Assignment - Your answer must be a single number: how many lines in the records include the word "IAuthService".

[Saved entries]
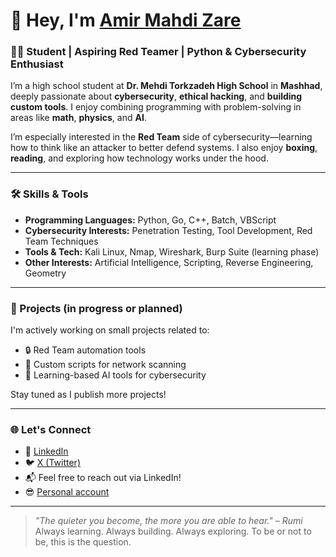# 👋 Hey, I'm [Amir Mahdi Zare](https://github.com/amir138722)

### 🧑‍🎓 Student | Aspiring Red Teamer | Python & Cybersecurity Enthusiast

I’m a high school student at **Dr. Mehdi Torkzadeh High School** in **Mashhad**, deeply passionate about **cybersecurity**, **ethical hacking**, and **building custom tools**. I enjoy combining programming with problem-solving in areas like **math**, **physics**, and **AI**.

I’m especially interested in the **Red Team** side of cybersecurity—learning how to think like an attacker to better defend systems. I also enjoy **boxing**, **reading**, and exploring how technology works under the hood.

---

### 🛠️ Skills & Tools

- **Programming Languages:** Python, Go, C++, Batch, VBScript
- **Cybersecurity Interests:** Penetration Testing, Tool Development, Red Team Techniques
- **Tools & Tech:** Kali Linux, Nmap, Wireshark, Burp Suite (learning phase)
- **Other Interests:** Artificial Intelligence, Scripting, Reverse Engineering, Geometry

---

### 🚧 Projects (in progress or planned)

I'm actively working on small projects related to:

- 🔒 Red Team automation tools
- 📁 Custom scripts for network scanning
- 🧠 Learning-based AI tools for cybersecurity

Stay tuned as I publish more projects!

---

### 🌐 Let's Connect

- 💼 [LinkedIn](https://www.linkedin.com/in/amir13872/)
- 🐦 [X (Twitter)](https://x.com/amirmahdizare)
- 📬 Feel free to reach out via LinkedIn!
- 😎 [Personal account](https://github.com/amir138722)

---

> _"The quieter you become, the more you are able to hear." – Rumi_  
> Always learning. Always building. Always exploring.
> To be or not to be, this is the question.
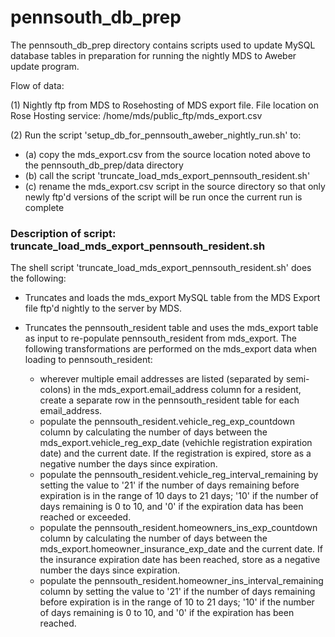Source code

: pennsouth_db_prep
================

The pennsouth_db_prep directory contains scripts used to update MySQL database tables in preparation for running the nightly MDS to Aweber update program.

Flow of data:

(1) Nightly ftp from MDS to Rosehosting of MDS export file. File location on Rose Hosting service: /home/mds/public_ftp/mds_export.csv

(2) Run the script 'setup_db_for_pennsouth_aweber_nightly_run.sh' to:

* (a) copy the mds_export.csv from the source location noted above to the pennsouth_db_prep/data directory	
* (b) call the script 'truncate_load_mds_export_pennsouth_resident.sh'
* (c) rename the mds_export.csv script in the source directory so that only newly ftp'd versions of the script will be run once the current run is complete
	
	
### **Description of script: truncate_load_mds_export_pennsouth_resident.sh**

The shell script 'truncate_load_mds_export_pennsouth_resident.sh' does the following:

* Truncates and loads the mds_export MySQL table from the MDS Export file ftp'd nightly to the server by MDS.
* Truncates the pennsouth_resident table and uses the mds_export table as input to re-populate pennsouth_resident from mds_export. The following transformations are performed on the mds_export data when loading to pennsouth_resident:
 
    * wherever multiple email addresses are listed (separated by semi-colons) in the mds_export.email_address column for a resident, create a separate row in the pennsouth_resident table for each email_address.
    * populate the pennsouth_resident.vehicle_reg_exp_countdown column by calculating the number of days between the mds_export.vehicle_reg_exp_date (vehichle registration expiration date) and the current date. If the registration is expired, store as a negative number the days since expiration.
    * populate the pennsouth_resident.vehicle_reg_interval_remaining by setting the value to '21' if the number of days remaining before expiration is in the range of 10 days to 21 days; '10' if the number of days remaining is 0 to 10, and '0' if the expiration data has been reached or exceeded.
    * populate the pennsouth_resident.homeowners_ins_exp_countdown column by calculating the number of days between the mds_export.homeowner_insurance_exp_date and the current date. If the insurance expiration date has been reached, store as a negative number the days since expiration.
    * populate the pennsouth_resident.homeowner_ins_interval_remaining column by setting the value to '21' if the number of days remaining before expiration is in the range of 10 to 21 days; '10' if the number of days remaining is 0 to 10, and '0' if the expiration has been reached.
    
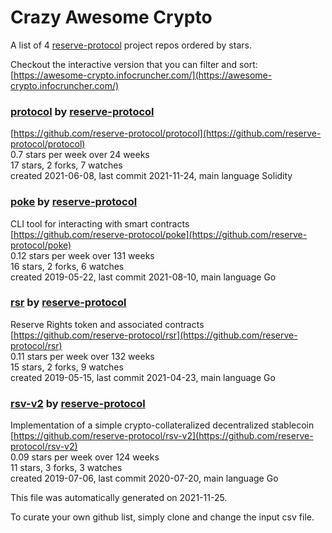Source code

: # Crazy Awesome Crypto
A list of 4 [reserve-protocol](https://github.com/reserve-protocol) project repos ordered by stars.  

Checkout the interactive version that you can filter and sort: 
[https://awesome-crypto.infocruncher.com/](https://awesome-crypto.infocruncher.com/)  


### [protocol](https://github.com/reserve-protocol/protocol) by [reserve-protocol](https://github.com/reserve-protocol)  
  
[https://github.com/reserve-protocol/protocol](https://github.com/reserve-protocol/protocol)  
0.7 stars per week over 24 weeks  
17 stars, 2 forks, 7 watches  
created 2021-06-08, last commit 2021-11-24, main language Solidity  


### [poke](https://github.com/reserve-protocol/poke) by [reserve-protocol](https://github.com/reserve-protocol)  
CLI tool for interacting with smart contracts  
[https://github.com/reserve-protocol/poke](https://github.com/reserve-protocol/poke)  
0.12 stars per week over 131 weeks  
16 stars, 2 forks, 6 watches  
created 2019-05-22, last commit 2021-08-10, main language Go  


### [rsr](https://github.com/reserve-protocol/rsr) by [reserve-protocol](https://github.com/reserve-protocol)  
Reserve Rights token and associated contracts  
[https://github.com/reserve-protocol/rsr](https://github.com/reserve-protocol/rsr)  
0.11 stars per week over 132 weeks  
15 stars, 2 forks, 9 watches  
created 2019-05-15, last commit 2021-04-23, main language Go  


### [rsv-v2](https://github.com/reserve-protocol/rsv-v2) by [reserve-protocol](https://github.com/reserve-protocol)  
Implementation of a simple crypto-collateralized decentralized stablecoin  
[https://github.com/reserve-protocol/rsv-v2](https://github.com/reserve-protocol/rsv-v2)  
0.09 stars per week over 124 weeks  
11 stars, 3 forks, 3 watches  
created 2019-07-06, last commit 2020-07-20, main language Go  


This file was automatically generated on 2021-11-25.  

To curate your own github list, simply clone and change the input csv file.  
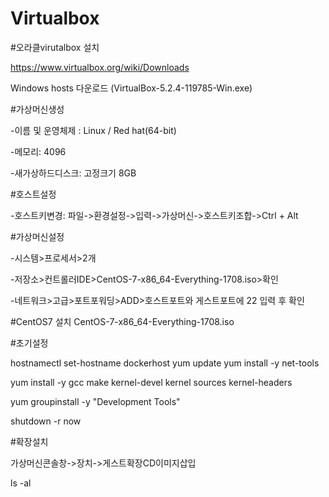 # Virtualbox

#오라클virutalbox 설치

https://www.virtualbox.org/wiki/Downloads

Windows hosts 다운로드 (VirtualBox-5.2.4-119785-Win.exe)

#가상머신생성

-이름 및 운영체제 : Linux / Red hat(64-bit)

-메모리: 4096

-새가상하드디스크: 고정크기 8GB

#호스트설정

-호스트키변경: 파일->환경설정->입력->가상머신->호스트키조합->Ctrl + Alt

#가상머신설정

-시스템>프로세서>2개

-저장소>컨트롤러IDE>CentOS-7-x86_64-Everything-1708.iso>확인

-네트워크>고급>포트포워딩>ADD>호스트포트와 게스트포트에 22 입력 후 확인



#CentOS7 설치
CentOS-7-x86_64-Everything-1708.iso

#초기설정

hostnamectl set-hostname dockerhost
yum update
yum install -y net-tools

yum install -y gcc make kernel-devel kernel sources kernel-headers

yum groupinstall -y "Development Tools"

shutdown -r now

#확장설치

가상머신콘솔창->장치->게스트확장CD이미지삽입


ls -al





















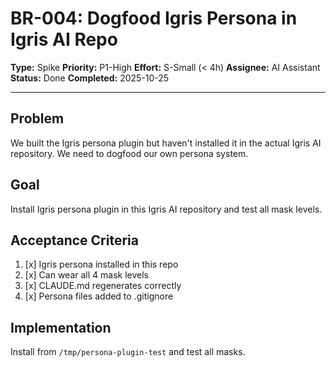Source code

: # BR-004: Dogfood Igris Persona in Igris AI Repo

**Type:** Spike
**Priority:** P1-High
**Effort:** S-Small (< 4h)
**Assignee:** AI Assistant
**Status:** Done
**Completed:** 2025-10-25

---

## Problem

We built the Igris persona plugin but haven't installed it in the actual Igris AI repository. We need to dogfood our own persona system.

## Goal

Install Igris persona plugin in this Igris AI repository and test all mask levels.

## Acceptance Criteria

1. [x] Igris persona installed in this repo
2. [x] Can wear all 4 mask levels
3. [x] CLAUDE.md regenerates correctly
4. [x] Persona files added to .gitignore

## Implementation

Install from `/tmp/persona-plugin-test` and test all masks.
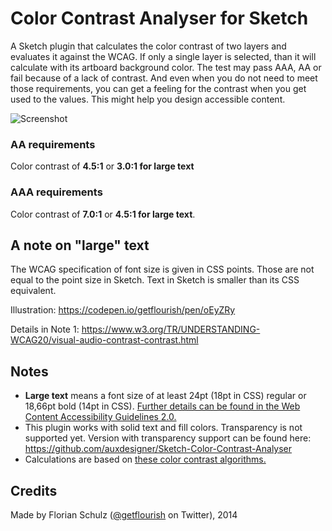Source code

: # Color Contrast Analyser for Sketch

A Sketch plugin that calculates the color contrast of two layers and evaluates it against the WCAG. If only a single layer is selected, than it will calculate with its artboard background color. The test may pass AAA, AA or fail because of a lack of contrast. And even when you do not need to meet those requirements, you can get a feeling for the contrast when you get used to the values. This might help you design accessible content.

![Screenshot](https://github.com/getflourish/Sketch-Color-Contrast-Analyser/raw/master/Sketch-Color-Contrast.png)

### AA requirements
Color contrast of **4.5:1** or **3.0:1 for large text**

### AAA requirements
Color contrast of **7.0:1** or **4.5:1 for large text**.

## A note on "large" text
The WCAG specification of font size is given in CSS points. Those are not equal to the point size in Sketch. Text in Sketch is smaller than its CSS equivalent.

Illustration:
https://codepen.io/getflourish/pen/oEyZRy

Details in Note 1: 
https://www.w3.org/TR/UNDERSTANDING-WCAG20/visual-audio-contrast-contrast.html

## Notes
- **Large text** means a font size of at least 24pt (18pt in CSS) regular or 18,66pt bold (14pt in CSS).  [Further details can be found in the Web Content Accessibility Guidelines 2.0.](http://www.w3.org/WAI/WCAG20/quickref/#qr-visual-audio-contrast-contrast)
- This plugin works with solid text and fill colors. Transparency is not supported yet. Version with transparency support can be found here: https://github.com/auxdesigner/Sketch-Color-Contrast-Analyser
- Calculations are based on [these color contrast algorithms.](http://gmazzocato.altervista.org/colorwheel/algo.php)

## Credits
Made by Florian Schulz ([@getflourish](https://twitter.com/getflourish) on Twitter), 2014
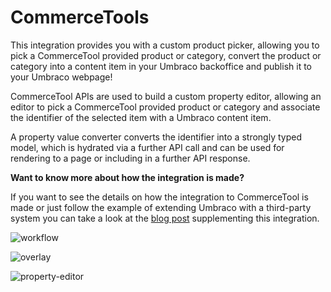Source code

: # CommerceTools
This integration provides you with a custom product picker, allowing you to pick a CommerceTool provided product or category, convert the product or category into a content item in your Umbraco backoffice and publish it to your Umbraco webpage!

CommerceTool APIs are used to build a custom property editor, allowing an editor to pick a CommerceTool provided product or category and associate the identifier of the selected item with a Umbraco content item. 

A property value converter converts the identifier into a strongly typed model, which is hydrated via a further API call and can be used for rendering to a page or including in a further API response. 

**Want to know more about how the integration is made?**

If you want to see the details on how the integration to CommerceTool is made or just follow the example of extending Umbraco with a third-party system you can take a look at the [blog post](https://umbraco.com/blog/integrating-umbraco-cms-with-commercetools/) supplementing this integration. 

![workflow](https://github.com/umbraco/Umbraco.Cms.Integrations/blob/docs/integrations-readmes/src/Umbraco.Cms.Integrations.Commerce.CommerceTools/docs/images/workflow.png)

![overlay](https://github.com/umbraco/Umbraco.Cms.Integrations/blob/docs/integrations-readmes/src/Umbraco.Cms.Integrations.Commerce.CommerceTools/docs/images/overlay.png)

![property-editor](https://github.com/umbraco/Umbraco.Cms.Integrations/blob/docs/integrations-readmes/src/Umbraco.Cms.Integrations.Commerce.CommerceTools/docs/images/property-editor.png)
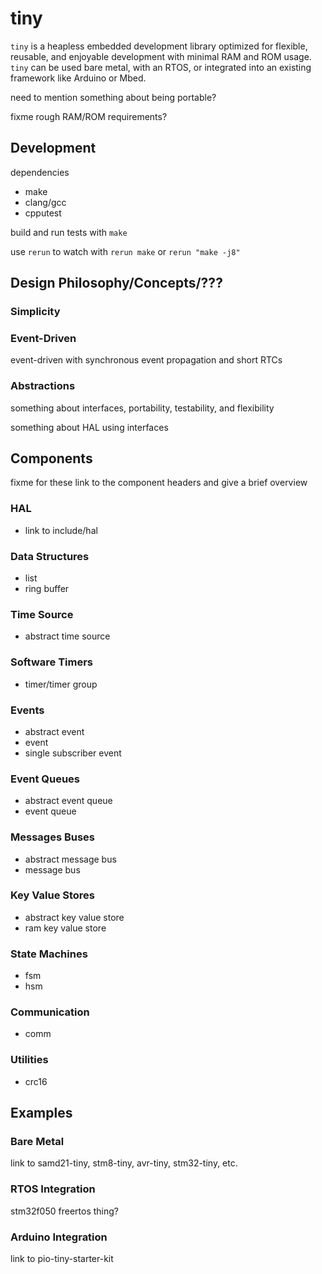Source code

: # tiny
`tiny` is a heapless embedded development library optimized for flexible, reusable, and enjoyable development with minimal RAM and ROM usage. `tiny` can be used bare metal, with an RTOS, or integrated into an existing framework like Arduino or Mbed.

need to mention something about being portable?

fixme rough RAM/ROM requirements?

## Development
dependencies
- make
- clang/gcc
- cpputest

build and run tests with `make`

use `rerun` to watch with `rerun make` or `rerun "make -j8"`

## Design Philosophy/Concepts/???
### Simplicity

### Event-Driven
event-driven with synchronous event propagation and short RTCs

### Abstractions
something about interfaces, portability, testability, and flexibility

something about HAL using interfaces

## Components
fixme for these link to the component headers and give a brief overview

### HAL
- link to include/hal

### Data Structures
- list
- ring buffer

### Time Source
- abstract time source

### Software Timers
- timer/timer group

### Events
- abstract event
- event
- single subscriber event

### Event Queues
- abstract event queue
- event queue

### Messages Buses
- abstract message bus
- message bus

### Key Value Stores
- abstract key value store
- ram key value store

### State Machines
- fsm
- hsm

### Communication
- comm

### Utilities
- crc16

## Examples
### Bare Metal
link to samd21-tiny, stm8-tiny, avr-tiny, stm32-tiny, etc.

### RTOS Integration
stm32f050 freertos thing?

### Arduino Integration
link to pio-tiny-starter-kit
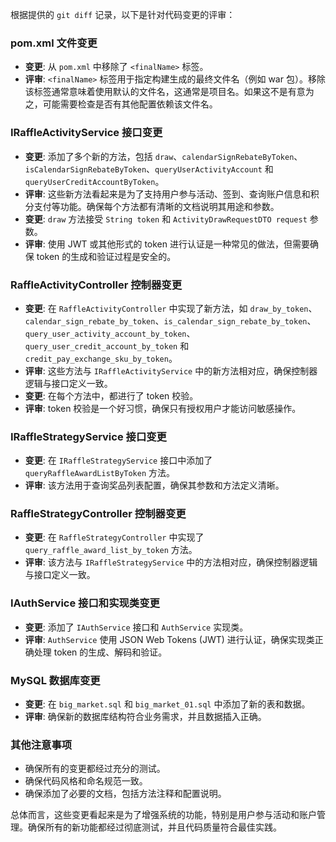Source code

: 根据提供的 `git diff` 记录，以下是针对代码变更的评审：

### pom.xml 文件变更
- **变更**: 从 `pom.xml` 中移除了 `<finalName>` 标签。
- **评审**: `<finalName>` 标签用于指定构建生成的最终文件名（例如 war 包）。移除该标签通常意味着使用默认的文件名，这通常是项目名。如果这不是有意为之，可能需要检查是否有其他配置依赖该文件名。

### IRaffleActivityService 接口变更
- **变更**: 添加了多个新的方法，包括 `draw`、`calendarSignRebateByToken`、`isCalendarSignRebateByToken`、`queryUserActivityAccount` 和 `queryUserCreditAccountByToken`。
- **评审**: 这些新方法看起来是为了支持用户参与活动、签到、查询账户信息和积分支付等功能。确保每个方法都有清晰的文档说明其用途和参数。
- **变更**: `draw` 方法接受 `String token` 和 `ActivityDrawRequestDTO request` 参数。
- **评审**: 使用 JWT 或其他形式的 token 进行认证是一种常见的做法，但需要确保 token 的生成和验证过程是安全的。

### RaffleActivityController 控制器变更
- **变更**: 在 `RaffleActivityController` 中实现了新方法，如 `draw_by_token`、`calendar_sign_rebate_by_token`、`is_calendar_sign_rebate_by_token`、`query_user_activity_account_by_token`、`query_user_credit_account_by_token` 和 `credit_pay_exchange_sku_by_token`。
- **评审**: 这些方法与 `IRaffleActivityService` 中的新方法相对应，确保控制器逻辑与接口定义一致。
- **变更**: 在每个方法中，都进行了 token 校验。
- **评审**: token 校验是一个好习惯，确保只有授权用户才能访问敏感操作。

### IRaffleStrategyService 接口变更
- **变更**: 在 `IRaffleStrategyService` 接口中添加了 `queryRaffleAwardListByToken` 方法。
- **评审**: 该方法用于查询奖品列表配置，确保其参数和方法定义清晰。

### RaffleStrategyController 控制器变更
- **变更**: 在 `RaffleStrategyController` 中实现了 `query_raffle_award_list_by_token` 方法。
- **评审**: 该方法与 `IRaffleStrategyService` 中的方法相对应，确保控制器逻辑与接口定义一致。

### IAuthService 接口和实现类变更
- **变更**: 添加了 `IAuthService` 接口和 `AuthService` 实现类。
- **评审**: `AuthService` 使用 JSON Web Tokens (JWT) 进行认证，确保实现类正确处理 token 的生成、解码和验证。

### MySQL 数据库变更
- **变更**: 在 `big_market.sql` 和 `big_market_01.sql` 中添加了新的表和数据。
- **评审**: 确保新的数据库结构符合业务需求，并且数据插入正确。

### 其他注意事项
- 确保所有的变更都经过充分的测试。
- 确保代码风格和命名规范一致。
- 确保添加了必要的文档，包括方法注释和配置说明。

总体而言，这些变更看起来是为了增强系统的功能，特别是用户参与活动和账户管理。确保所有的新功能都经过彻底测试，并且代码质量符合最佳实践。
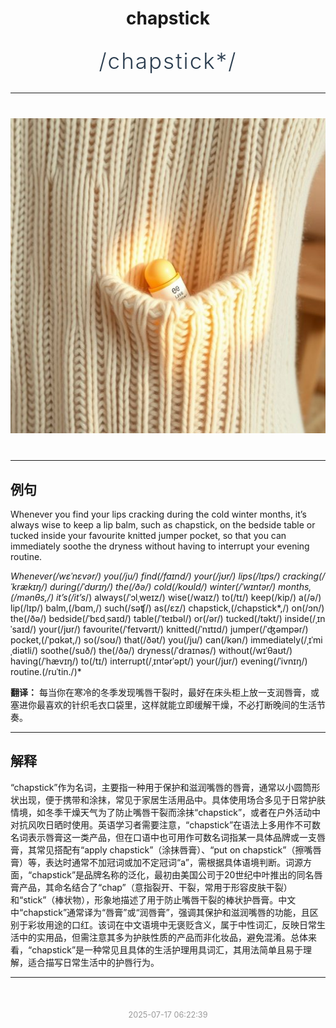<div align="center">

# chapstick

<div style="margin: 30px 0;">
<h1 style="font-size: 2.5em; font-weight: 300; letter-spacing: 2px; margin: 0; color: #2c3e50;">
/chapstick*/
</h1>
</div>

</div>

---

<div align="center" style="margin: 40px 0;">

![chapstick](images/chapstick.png)

</div>

---

## 例句

Whenever you find your lips cracking during the cold winter months, it’s always wise to keep a lip balm, such as chapstick, on the bedside table or tucked inside your favourite knitted jumper pocket, so that you can immediately soothe the dryness without having to interrupt your evening routine.

*Whenever(/wɛˈnɛvər/) you(/ju/) find(/faɪnd/) your(/jʊr/) lips(/lɪps/) cracking(/ˈkrækɪŋ/) during(/ˈdʊrɪŋ/) the(/ðə/) cold(/koʊld/) winter(/ˈwɪntər/) months,(/mənθs,/) it’s(/it’s*/) always(/ˈɔlˌweɪz/) wise(/waɪz/) to(/tɪ/) keep(/kip/) a(/ə/) lip(/lɪp/) balm,(/bɑm,/) such(/səʧ/) as(/ɛz/) chapstick,(/chapstick*,/) on(/ɔn/) the(/ðə/) bedside(/ˈbɛdˌsaɪd/) table(/ˈteɪbəl/) or(/ər/) tucked(/təkt/) inside(/ˌɪnˈsaɪd/) your(/jʊr/) favourite(/ˈfeɪvərɪt/) knitted(/ˈnɪtɪd/) jumper(/ˈʤəmpər/) pocket,(/ˈpɑkət,/) so(/soʊ/) that(/ðət/) you(/ju/) can(/kən/) immediately(/ˌɪˈmiˌdiətli/) soothe(/suð/) the(/ðə/) dryness(/ˈdraɪnəs/) without(/wɪˈθaʊt/) having(/ˈhævɪŋ/) to(/tɪ/) interrupt(/ˌɪntərˈəpt/) your(/jʊr/) evening(/ˈivnɪŋ/) routine.(/ruˈtin./)*

**翻译：** 每当你在寒冷的冬季发现嘴唇干裂时，最好在床头柜上放一支润唇膏，或塞进你最喜欢的针织毛衣口袋里，这样就能立即缓解干燥，不必打断晚间的生活节奏。

---

## 解释

“chapstick”作为名词，主要指一种用于保护和滋润嘴唇的唇膏，通常以小圆筒形状出现，便于携带和涂抹，常见于家居生活用品中。具体使用场合多见于日常护肤情境，如冬季干燥天气为了防止嘴唇干裂而涂抹“chapstick”，或者在户外活动中对抗风吹日晒时使用。英语学习者需要注意，“chapstick”在语法上多用作不可数名词表示唇膏这一类产品，但在口语中也可用作可数名词指某一具体品牌或一支唇膏，其常见搭配有“apply chapstick”（涂抹唇膏）、“put on chapstick”（擦嘴唇膏）等，表达时通常不加冠词或加不定冠词“a”，需根据具体语境判断。词源方面，“chapstick”是品牌名称的泛化，最初由美国公司于20世纪中叶推出的同名唇膏产品，其命名结合了“chap”（意指裂开、干裂，常用于形容皮肤干裂）和“stick”（棒状物），形象地描述了用于防止嘴唇干裂的棒状护唇膏。中文中“chapstick”通常译为“唇膏”或“润唇膏”，强调其保护和滋润嘴唇的功能，且区别于彩妆用途的口红。该词在中文语境中无褒贬含义，属于中性词汇，反映日常生活中的实用品，但需注意其多为护肤性质的产品而非化妆品，避免混淆。总体来看，“chapstick”是一种常见且具体的生活护理用具词汇，其用法简单且易于理解，适合描写日常生活中的护唇行为。


---

<div align="center" style="margin-top: 50px;">
<small style="color: #999; font-size: 0.9em;">2025-07-17 06:22:39</small>
</div>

Answer section - 2